Segundo informações sendo difundidas por diferentes veículos da mídia alternativa e da corporativa, a situação dentro do SBT/RJ é de revolta em face do que muitos funcionários consideram ter sido um claro processo de negligência com a saúde coletiva dos que lá trabalham, com pedidos, inclusive, para interdição da sede carioca da empresa.

Até um comunicado tardio da direção da empresa teria sido recebido com antagonismo, pois muitos funcionários consideraram as medidas propostas como “insuficientes“, sendo vista como apenas uma tentativa de salvar aparências.

O problema é que se já existia uma revolta contida dentro dos corredores da emissora com a postura subserviente em relação ao governo Bolsonaro, a situação criada pela morte de José Augusto Nascimento Silva e o adoecimento de diversos outros colegas de trabalho agora tem o potencial de explodir publicamente.

A eclosão dessa crise sanitária dentro do SBT/RJ deixa claro que, quanto mais se negar a capacidade de disseminação de um vírus letal em locais que aglomerem pessoas em ambientes fechados, maior será o número de contaminados e, consequentemente, o número de pessoas mortas.

Mas mais importante do que comprovar algo que autoridades médicas já repetiram à exaustão, o caso do SBT/RJ explicita de forma pedagógica o resultado prático decorrente da postura dos patrões que colocam seus interesses políticos e comerciais acima da segurança dos seus empregados.

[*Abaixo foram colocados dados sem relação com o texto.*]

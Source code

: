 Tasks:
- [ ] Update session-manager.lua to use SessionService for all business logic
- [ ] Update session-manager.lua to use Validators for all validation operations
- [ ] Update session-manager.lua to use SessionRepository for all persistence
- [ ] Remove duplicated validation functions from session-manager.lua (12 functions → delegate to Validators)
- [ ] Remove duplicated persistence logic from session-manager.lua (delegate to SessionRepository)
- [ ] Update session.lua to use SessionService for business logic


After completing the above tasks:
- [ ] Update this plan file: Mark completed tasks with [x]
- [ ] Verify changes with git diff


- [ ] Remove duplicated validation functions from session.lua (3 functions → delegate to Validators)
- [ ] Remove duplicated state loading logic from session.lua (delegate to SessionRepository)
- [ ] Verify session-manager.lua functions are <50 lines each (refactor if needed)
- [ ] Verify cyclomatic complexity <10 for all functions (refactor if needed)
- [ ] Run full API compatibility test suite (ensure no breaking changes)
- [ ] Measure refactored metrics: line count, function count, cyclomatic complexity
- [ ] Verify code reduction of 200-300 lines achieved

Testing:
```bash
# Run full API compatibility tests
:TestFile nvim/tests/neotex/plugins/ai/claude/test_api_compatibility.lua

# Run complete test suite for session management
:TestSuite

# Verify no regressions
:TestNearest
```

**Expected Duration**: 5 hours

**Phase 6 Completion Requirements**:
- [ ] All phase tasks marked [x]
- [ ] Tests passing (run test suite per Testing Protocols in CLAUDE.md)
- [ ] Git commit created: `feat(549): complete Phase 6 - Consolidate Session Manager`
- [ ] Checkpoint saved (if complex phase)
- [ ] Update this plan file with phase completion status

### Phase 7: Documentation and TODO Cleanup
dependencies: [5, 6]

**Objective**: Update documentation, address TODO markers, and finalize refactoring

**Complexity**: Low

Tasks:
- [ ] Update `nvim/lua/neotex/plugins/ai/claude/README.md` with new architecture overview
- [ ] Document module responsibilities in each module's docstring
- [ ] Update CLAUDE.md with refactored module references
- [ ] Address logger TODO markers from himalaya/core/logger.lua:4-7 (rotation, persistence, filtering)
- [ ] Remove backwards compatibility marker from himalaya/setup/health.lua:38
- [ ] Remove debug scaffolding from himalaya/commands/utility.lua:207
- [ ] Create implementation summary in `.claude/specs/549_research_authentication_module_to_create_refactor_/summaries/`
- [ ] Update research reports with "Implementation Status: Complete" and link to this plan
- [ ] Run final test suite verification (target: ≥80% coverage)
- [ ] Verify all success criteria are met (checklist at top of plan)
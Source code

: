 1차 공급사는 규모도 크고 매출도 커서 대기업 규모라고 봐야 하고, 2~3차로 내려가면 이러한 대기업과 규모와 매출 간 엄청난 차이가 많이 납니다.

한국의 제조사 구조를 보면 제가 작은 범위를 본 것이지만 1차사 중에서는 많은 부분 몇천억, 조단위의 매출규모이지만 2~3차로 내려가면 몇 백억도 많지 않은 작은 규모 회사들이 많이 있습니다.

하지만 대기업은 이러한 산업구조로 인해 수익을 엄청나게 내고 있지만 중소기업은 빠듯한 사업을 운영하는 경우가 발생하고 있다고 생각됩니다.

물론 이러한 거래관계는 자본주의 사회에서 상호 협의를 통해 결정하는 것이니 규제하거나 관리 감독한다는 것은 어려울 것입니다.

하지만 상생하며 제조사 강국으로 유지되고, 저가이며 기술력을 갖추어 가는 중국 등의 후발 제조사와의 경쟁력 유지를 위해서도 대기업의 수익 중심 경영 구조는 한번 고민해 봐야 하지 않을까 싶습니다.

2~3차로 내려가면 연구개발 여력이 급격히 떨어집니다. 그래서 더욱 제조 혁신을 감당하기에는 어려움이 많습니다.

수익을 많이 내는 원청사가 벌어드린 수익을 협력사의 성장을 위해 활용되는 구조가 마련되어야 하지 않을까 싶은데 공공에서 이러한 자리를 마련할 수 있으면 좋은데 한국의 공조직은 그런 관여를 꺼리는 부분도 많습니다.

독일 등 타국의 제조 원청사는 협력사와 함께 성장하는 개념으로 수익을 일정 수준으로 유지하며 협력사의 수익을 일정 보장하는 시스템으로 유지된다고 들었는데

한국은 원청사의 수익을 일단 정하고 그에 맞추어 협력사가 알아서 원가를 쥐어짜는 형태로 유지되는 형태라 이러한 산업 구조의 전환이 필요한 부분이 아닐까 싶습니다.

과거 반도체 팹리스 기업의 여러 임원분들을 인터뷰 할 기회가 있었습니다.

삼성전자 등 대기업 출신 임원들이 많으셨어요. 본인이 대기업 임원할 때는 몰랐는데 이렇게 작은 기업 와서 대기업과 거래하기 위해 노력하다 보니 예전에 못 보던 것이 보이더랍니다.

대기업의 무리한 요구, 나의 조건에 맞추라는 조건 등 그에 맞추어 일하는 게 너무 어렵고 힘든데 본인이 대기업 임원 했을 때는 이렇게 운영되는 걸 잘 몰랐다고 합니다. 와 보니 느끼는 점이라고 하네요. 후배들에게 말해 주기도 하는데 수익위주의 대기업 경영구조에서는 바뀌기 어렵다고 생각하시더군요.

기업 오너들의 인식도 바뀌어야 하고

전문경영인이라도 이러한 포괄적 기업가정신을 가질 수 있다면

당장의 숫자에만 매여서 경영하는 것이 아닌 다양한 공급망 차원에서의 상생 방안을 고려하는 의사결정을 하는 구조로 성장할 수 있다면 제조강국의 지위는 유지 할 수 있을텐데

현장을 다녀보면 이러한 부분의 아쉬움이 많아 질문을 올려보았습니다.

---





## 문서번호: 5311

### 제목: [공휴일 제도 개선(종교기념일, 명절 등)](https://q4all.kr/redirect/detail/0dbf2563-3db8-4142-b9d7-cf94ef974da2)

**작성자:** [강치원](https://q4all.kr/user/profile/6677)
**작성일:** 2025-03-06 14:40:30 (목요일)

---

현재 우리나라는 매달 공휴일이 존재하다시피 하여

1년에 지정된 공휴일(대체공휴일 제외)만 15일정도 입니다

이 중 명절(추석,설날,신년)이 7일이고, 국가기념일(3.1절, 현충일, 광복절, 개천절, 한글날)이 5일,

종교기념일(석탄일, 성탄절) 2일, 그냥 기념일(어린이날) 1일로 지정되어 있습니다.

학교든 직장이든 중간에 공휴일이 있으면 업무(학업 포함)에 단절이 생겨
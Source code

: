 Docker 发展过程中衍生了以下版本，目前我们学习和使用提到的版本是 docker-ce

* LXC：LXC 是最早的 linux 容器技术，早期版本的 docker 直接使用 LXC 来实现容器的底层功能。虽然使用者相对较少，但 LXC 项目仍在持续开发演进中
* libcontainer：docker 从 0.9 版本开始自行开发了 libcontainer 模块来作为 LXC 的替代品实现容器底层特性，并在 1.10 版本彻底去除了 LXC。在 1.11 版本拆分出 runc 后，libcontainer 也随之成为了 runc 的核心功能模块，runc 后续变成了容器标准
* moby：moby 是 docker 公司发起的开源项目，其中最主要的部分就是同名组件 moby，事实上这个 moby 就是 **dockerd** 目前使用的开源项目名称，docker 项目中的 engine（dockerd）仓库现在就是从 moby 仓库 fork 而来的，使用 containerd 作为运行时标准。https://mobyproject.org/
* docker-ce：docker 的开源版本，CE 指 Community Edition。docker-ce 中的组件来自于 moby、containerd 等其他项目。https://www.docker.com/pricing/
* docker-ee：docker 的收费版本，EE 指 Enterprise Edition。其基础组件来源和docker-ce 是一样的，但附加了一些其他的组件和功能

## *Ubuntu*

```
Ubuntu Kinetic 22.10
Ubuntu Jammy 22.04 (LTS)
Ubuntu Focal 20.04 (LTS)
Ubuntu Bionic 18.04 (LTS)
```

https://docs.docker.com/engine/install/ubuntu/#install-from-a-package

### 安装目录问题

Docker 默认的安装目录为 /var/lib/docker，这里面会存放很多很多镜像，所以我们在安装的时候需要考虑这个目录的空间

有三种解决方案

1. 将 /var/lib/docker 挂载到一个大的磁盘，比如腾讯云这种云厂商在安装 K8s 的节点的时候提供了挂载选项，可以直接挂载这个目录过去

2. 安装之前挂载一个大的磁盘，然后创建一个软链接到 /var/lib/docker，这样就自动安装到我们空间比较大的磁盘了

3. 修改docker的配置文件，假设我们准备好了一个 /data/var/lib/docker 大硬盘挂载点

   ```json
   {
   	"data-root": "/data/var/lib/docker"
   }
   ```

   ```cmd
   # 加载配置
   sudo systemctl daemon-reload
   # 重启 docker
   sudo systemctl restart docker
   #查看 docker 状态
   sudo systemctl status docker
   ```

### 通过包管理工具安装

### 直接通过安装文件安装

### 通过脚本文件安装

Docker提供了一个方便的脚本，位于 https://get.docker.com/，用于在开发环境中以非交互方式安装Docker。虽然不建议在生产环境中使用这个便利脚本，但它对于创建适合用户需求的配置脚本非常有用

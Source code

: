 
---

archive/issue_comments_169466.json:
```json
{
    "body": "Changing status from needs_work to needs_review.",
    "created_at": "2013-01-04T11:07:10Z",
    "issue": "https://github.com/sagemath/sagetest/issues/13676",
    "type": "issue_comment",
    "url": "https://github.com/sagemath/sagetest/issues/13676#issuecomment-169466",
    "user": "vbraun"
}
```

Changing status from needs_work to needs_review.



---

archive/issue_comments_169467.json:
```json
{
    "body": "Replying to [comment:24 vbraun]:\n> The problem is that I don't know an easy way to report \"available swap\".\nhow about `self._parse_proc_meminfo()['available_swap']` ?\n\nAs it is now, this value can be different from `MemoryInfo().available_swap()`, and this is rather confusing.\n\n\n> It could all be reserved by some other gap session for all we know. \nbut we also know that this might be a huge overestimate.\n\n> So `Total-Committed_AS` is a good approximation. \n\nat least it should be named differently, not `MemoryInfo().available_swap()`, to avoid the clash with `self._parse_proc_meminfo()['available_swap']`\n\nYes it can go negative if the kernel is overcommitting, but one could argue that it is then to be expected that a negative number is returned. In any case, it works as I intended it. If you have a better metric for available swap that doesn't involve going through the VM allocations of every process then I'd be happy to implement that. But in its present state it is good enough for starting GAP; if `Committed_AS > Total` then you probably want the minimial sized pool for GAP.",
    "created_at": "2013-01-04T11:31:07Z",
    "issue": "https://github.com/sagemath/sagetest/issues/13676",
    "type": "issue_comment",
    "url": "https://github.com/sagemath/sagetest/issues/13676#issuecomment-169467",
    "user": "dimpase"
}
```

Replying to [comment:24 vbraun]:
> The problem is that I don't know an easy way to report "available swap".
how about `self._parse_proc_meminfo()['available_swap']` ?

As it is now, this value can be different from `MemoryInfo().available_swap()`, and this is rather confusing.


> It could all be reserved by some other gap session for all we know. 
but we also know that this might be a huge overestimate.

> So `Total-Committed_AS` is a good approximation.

Finalmente, enquanto os trabalhadores do SBT/RJ padecem em condições insalubres, o homem do baú, o Sr. Silvio Santos, deve estar desfrutando das maravilhas da sua mansão em Orlando, Flórida. Se assim for, ficará confirmada ainda mais a face totalmente irresponsável das elites brasileiras frente aos que objetivamente controem suas fortunas.